[Document images with source code]
============
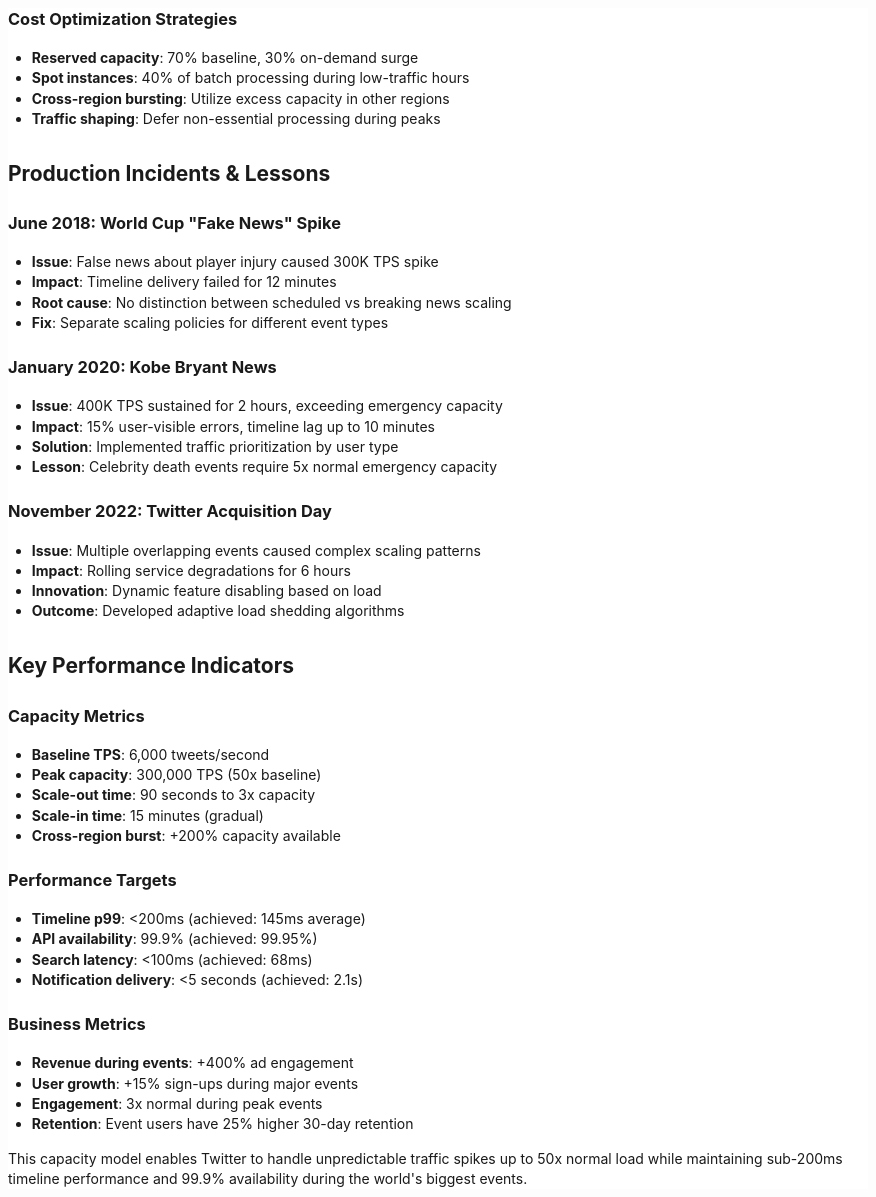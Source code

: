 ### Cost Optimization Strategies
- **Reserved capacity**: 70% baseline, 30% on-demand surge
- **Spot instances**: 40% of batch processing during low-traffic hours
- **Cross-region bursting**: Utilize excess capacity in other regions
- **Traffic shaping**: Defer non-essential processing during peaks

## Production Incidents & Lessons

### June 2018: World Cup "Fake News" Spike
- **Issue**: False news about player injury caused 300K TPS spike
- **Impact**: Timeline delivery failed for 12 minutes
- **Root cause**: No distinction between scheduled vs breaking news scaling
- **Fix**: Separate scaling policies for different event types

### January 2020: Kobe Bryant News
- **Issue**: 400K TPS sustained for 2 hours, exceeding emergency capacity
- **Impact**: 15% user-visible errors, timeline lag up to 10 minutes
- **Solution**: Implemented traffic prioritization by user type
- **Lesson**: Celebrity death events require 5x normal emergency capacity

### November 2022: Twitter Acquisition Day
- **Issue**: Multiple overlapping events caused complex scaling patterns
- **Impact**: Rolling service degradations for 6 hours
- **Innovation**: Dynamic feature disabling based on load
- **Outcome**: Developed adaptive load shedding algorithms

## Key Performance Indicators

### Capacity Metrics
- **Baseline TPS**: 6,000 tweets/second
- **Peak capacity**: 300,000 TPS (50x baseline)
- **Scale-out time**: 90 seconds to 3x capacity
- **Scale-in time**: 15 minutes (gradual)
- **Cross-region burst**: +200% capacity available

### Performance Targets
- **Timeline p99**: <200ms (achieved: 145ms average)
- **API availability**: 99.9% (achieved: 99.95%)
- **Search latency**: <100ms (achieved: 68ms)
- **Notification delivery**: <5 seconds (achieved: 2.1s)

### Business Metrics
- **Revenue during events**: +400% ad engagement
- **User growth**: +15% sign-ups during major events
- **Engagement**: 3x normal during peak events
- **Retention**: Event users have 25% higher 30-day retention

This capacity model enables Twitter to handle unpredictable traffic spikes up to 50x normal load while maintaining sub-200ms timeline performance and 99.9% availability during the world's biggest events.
============
ASSIGNMENT
The task calls for every record to be transcribed exactly, with no images included.

RESULT FOR THIS EXERCISE
Source code

: ### Cost Optimization Strategies
- **Reserved capacity**: 70% baseline, 30% on-demand surge
- **Spot instances**: 40% of batch processing during low-traffic hours
- **Cross-region bursting**: Utilize excess capacity in other regions
- **Traffic shaping**: Defer non-essential processing during peaks

## Production Incidents & Lessons

### June 2018: World Cup "Fake News" Spike
- **Issue**: False news about player injury caused 300K TPS spike
- **Impact**: Timeline delivery failed for 12 minutes
- **Root cause**: No distinction between scheduled vs breaking news scaling
- **Fix**: Separate scaling policies for different event types

### January 2020: Kobe Bryant News
- **Issue**: 400K TPS sustained for 2 hours, exceeding emergency capacity
- **Impact**: 15% user-visible errors, timeline lag up to 10 minutes
- **Solution**: Implemented traffic prioritization by user type
- **Lesson**: Celebrity death events require 5x normal emergency capacity

### November 2022: Twitter Acquisition Day
- **Issue**: Multiple overlapping events caused complex scaling patterns
- **Impact**: Rolling service degradations for 6 hours
- **Innovation**: Dynamic feature disabling based on load
- **Outcome**: Developed adaptive load shedding algorithms

## Key Performance Indicators

### Capacity Metrics
- **Baseline TPS**: 6,000 tweets/second
- **Peak capacity**: 300,000 TPS (50x baseline)
- **Scale-out time**: 90 seconds to 3x capacity
- **Scale-in time**: 15 minutes (gradual)
- **Cross-region burst**: +200% capacity available

### Performance Targets
- **Timeline p99**: <200ms (achieved: 145ms average)
- **API availability**: 99.9% (achieved: 99.95%)
- **Search latency**: <100ms (achieved: 68ms)
- **Notification delivery**: <5 seconds (achieved: 2.1s)

### Business Metrics
- **Revenue during events**: +400% ad engagement
- **User growth**: +15% sign-ups during major events
- **Engagement**: 3x normal during peak events
- **Retention**: Event users have 25% higher 30-day retention

This capacity model enables Twitter to handle unpredictable traffic spikes up to 50x normal load while maintaining sub-200ms timeline performance and 99.9% availability during the world's biggest events.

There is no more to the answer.